### [Information given]

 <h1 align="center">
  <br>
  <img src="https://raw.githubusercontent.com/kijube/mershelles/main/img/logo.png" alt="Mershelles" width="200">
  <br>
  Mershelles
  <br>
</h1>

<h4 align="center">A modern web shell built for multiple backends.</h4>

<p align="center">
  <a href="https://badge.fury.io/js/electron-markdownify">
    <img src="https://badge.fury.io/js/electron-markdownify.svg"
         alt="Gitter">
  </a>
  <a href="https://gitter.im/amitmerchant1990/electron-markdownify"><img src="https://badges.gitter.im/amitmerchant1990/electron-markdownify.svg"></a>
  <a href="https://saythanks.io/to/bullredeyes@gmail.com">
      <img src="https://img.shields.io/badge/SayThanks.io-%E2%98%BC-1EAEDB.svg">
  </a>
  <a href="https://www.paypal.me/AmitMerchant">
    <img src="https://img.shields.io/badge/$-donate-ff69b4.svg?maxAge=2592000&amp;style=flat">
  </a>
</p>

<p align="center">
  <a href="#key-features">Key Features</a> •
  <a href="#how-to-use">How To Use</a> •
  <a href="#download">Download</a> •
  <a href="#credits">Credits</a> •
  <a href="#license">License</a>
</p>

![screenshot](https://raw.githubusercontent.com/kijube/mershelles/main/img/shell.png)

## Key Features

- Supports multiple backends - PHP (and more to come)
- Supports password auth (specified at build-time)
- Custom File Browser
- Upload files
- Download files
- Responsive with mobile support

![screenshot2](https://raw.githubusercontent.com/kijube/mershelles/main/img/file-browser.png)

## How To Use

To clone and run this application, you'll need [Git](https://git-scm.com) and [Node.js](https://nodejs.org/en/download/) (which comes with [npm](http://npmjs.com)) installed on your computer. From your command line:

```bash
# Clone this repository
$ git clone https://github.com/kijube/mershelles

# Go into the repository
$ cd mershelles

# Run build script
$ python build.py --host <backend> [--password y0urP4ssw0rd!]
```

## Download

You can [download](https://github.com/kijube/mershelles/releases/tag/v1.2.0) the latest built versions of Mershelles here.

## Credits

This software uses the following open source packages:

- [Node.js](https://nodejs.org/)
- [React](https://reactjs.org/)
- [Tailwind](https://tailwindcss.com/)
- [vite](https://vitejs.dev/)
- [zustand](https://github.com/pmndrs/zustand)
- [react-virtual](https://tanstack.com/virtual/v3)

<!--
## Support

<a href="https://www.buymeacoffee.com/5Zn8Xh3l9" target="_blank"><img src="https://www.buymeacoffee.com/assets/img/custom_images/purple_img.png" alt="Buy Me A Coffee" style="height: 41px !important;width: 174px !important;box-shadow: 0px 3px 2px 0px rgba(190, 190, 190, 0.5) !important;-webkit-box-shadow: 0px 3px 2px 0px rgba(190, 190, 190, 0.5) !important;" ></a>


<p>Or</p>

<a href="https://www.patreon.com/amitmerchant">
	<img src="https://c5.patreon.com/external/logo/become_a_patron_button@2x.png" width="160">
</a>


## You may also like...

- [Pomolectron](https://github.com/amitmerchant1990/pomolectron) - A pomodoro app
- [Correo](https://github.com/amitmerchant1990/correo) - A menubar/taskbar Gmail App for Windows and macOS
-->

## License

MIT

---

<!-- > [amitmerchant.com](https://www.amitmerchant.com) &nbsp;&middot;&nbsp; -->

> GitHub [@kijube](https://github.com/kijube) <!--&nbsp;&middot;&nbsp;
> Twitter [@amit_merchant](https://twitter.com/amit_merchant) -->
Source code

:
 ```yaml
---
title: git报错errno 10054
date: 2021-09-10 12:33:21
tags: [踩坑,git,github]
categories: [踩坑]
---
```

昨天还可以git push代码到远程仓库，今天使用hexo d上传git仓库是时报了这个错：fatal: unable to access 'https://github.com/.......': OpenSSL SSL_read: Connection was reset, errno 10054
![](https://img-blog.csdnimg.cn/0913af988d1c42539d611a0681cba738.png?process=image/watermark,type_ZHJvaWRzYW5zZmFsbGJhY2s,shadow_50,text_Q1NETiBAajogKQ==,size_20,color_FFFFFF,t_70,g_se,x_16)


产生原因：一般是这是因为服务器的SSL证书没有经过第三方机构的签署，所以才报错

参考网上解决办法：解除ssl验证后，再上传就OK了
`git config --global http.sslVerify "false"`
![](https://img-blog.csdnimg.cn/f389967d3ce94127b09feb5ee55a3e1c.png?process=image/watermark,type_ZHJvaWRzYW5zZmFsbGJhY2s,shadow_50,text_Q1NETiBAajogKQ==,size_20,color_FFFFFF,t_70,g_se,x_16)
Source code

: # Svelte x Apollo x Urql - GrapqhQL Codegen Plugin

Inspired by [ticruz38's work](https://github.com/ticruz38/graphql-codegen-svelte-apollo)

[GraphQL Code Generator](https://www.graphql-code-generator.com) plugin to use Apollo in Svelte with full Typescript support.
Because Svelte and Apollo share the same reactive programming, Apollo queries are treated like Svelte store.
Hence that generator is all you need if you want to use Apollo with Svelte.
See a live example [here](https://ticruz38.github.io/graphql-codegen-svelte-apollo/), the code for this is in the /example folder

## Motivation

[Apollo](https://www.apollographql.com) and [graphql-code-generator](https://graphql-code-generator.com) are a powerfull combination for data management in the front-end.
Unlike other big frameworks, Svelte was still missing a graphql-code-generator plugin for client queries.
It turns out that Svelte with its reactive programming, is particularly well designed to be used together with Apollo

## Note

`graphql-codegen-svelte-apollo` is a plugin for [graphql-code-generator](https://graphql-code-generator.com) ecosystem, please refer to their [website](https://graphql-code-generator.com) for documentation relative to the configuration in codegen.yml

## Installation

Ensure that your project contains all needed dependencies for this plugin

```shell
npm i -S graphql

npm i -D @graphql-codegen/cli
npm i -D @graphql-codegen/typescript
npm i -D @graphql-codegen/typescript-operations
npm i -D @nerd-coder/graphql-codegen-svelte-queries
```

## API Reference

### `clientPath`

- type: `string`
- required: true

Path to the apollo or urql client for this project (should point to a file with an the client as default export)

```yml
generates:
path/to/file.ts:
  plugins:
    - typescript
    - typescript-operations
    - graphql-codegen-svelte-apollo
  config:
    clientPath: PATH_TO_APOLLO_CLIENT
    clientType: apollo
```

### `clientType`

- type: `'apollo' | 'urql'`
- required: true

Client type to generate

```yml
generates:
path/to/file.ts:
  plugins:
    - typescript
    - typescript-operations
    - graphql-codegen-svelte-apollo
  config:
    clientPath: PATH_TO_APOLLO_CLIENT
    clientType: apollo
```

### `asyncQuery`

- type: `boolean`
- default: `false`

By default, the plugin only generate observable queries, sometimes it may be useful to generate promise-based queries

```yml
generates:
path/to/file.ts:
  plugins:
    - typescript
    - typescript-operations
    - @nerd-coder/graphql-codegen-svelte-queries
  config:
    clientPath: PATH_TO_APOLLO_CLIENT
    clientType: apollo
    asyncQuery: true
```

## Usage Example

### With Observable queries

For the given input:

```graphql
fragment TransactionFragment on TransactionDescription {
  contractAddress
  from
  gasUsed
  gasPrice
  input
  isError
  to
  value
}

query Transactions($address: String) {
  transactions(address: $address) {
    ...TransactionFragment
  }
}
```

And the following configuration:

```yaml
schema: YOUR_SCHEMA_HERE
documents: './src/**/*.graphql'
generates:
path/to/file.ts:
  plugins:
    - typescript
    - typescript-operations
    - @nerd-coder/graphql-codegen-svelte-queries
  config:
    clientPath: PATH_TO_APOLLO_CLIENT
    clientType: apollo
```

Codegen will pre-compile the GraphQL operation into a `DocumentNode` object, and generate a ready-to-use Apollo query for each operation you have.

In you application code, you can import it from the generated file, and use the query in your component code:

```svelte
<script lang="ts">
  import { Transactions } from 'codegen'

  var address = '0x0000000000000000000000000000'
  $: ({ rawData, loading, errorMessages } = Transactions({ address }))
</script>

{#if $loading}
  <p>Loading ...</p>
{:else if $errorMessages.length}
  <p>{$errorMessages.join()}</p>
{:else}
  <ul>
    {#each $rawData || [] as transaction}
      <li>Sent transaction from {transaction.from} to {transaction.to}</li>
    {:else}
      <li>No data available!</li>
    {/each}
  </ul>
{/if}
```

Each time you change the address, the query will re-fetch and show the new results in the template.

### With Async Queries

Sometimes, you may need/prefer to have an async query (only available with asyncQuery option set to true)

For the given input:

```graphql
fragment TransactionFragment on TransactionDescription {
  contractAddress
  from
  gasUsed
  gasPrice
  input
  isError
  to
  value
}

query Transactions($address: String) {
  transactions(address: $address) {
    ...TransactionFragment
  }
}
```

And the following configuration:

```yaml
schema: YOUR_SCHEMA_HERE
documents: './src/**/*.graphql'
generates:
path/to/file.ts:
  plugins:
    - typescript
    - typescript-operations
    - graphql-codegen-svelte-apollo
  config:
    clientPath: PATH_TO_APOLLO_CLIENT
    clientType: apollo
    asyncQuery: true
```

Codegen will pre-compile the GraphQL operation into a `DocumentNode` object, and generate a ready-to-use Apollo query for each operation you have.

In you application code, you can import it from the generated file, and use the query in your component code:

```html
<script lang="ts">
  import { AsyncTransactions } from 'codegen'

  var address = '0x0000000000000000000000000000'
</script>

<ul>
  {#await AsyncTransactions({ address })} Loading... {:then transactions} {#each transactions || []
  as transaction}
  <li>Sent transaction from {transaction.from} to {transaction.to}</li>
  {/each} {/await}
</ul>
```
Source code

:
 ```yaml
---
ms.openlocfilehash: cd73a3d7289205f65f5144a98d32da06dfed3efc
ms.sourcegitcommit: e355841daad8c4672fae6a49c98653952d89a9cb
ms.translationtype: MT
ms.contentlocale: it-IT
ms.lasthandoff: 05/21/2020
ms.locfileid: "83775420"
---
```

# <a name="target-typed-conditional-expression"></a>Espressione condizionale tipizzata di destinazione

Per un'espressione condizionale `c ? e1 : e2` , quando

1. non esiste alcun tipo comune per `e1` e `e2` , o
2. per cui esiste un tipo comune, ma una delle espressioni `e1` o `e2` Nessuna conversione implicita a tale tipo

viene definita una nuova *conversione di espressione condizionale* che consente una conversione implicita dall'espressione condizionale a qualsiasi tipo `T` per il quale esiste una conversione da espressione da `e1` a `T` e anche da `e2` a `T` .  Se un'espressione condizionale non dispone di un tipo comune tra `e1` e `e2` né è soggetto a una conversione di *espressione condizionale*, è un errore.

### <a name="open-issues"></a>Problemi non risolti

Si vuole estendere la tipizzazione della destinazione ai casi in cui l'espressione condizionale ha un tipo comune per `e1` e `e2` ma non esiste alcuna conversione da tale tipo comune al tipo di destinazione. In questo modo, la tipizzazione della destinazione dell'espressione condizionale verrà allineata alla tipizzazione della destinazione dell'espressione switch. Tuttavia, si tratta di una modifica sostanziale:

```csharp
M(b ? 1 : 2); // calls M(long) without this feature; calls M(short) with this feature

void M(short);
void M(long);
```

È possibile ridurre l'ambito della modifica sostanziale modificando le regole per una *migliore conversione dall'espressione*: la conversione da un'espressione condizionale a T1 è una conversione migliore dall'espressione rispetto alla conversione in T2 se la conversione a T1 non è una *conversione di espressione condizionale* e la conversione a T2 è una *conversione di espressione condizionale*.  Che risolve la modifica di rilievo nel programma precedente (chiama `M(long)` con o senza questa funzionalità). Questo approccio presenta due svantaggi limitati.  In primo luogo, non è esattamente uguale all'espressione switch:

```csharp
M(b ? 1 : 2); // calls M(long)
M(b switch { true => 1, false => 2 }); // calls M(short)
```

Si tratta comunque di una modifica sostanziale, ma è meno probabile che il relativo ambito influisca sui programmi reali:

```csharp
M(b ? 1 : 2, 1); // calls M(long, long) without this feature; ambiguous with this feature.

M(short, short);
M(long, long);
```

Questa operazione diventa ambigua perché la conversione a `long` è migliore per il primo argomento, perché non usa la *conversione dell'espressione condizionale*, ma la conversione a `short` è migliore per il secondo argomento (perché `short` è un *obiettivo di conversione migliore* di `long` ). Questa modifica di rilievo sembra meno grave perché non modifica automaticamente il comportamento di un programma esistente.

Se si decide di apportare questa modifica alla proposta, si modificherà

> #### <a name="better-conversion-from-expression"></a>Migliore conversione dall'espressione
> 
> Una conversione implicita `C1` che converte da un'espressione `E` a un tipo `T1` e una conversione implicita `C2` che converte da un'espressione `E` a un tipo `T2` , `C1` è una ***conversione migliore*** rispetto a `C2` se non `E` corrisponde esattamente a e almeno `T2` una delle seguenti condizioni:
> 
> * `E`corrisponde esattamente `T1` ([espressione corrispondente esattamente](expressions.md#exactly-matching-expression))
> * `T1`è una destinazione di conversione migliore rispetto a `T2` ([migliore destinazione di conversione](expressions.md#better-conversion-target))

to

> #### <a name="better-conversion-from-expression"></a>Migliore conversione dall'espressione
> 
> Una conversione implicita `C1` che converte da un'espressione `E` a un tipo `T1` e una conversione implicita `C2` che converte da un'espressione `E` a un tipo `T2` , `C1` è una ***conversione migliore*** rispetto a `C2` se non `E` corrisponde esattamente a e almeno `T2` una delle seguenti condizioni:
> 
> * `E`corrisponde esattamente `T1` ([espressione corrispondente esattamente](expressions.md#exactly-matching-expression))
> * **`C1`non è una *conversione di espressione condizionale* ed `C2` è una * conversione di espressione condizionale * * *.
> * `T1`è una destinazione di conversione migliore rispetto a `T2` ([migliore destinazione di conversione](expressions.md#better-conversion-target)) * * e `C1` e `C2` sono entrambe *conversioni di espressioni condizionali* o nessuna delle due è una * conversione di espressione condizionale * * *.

### [Action item]
From the beginning of the listing above down to the line with "- Supports multiple", every line should be restated exactly.

### [Exercise result]
 <h1 align="center">
  <br>
  <img src="https://raw.githubusercontent.com/kijube/mershelles/main/img/logo.png" alt="Mershelles" width="200">
  <br>
  Mershelles
  <br>
</h1>

<h4 align="center">A modern web shell built for multiple backends.</h4>

<p align="center">
  <a href="https://badge.fury.io/js/electron-markdownify">
    <img src="https://badge.fury.io/js/electron-markdownify.svg"
         alt="Gitter">
  </a>
  <a href="https://gitter.im/amitmerchant1990/electron-markdownify"><img src="https://badges.gitter.im/amitmerchant1990/electron-markdownify.svg"></a>
  <a href="https://saythanks.io/to/bullredeyes@gmail.com">
      <img src="https://img.shields.io/badge/SayThanks.io-%E2%98%BC-1EAEDB.svg">
  </a>
  <a href="https://www.paypal.me/AmitMerchant">
    <img src="https://img.shields.io/badge/$-donate-ff69b4.svg?maxAge=2592000&amp;style=flat">
  </a>
</p>

<p align="center">
  <a href="#key-features">Key Features</a> •
  <a href="#how-to-use">How To Use</a> •
  <a href="#download">Download</a> •
  <a href="#credits">Credits</a> •
  <a href="#license">License</a>
</p>

![screenshot](https://raw.githubusercontent.com/kijube/mershelles/main/img/shell.png)

## Key Features

- Supports multiple backends - PHP (and more to come)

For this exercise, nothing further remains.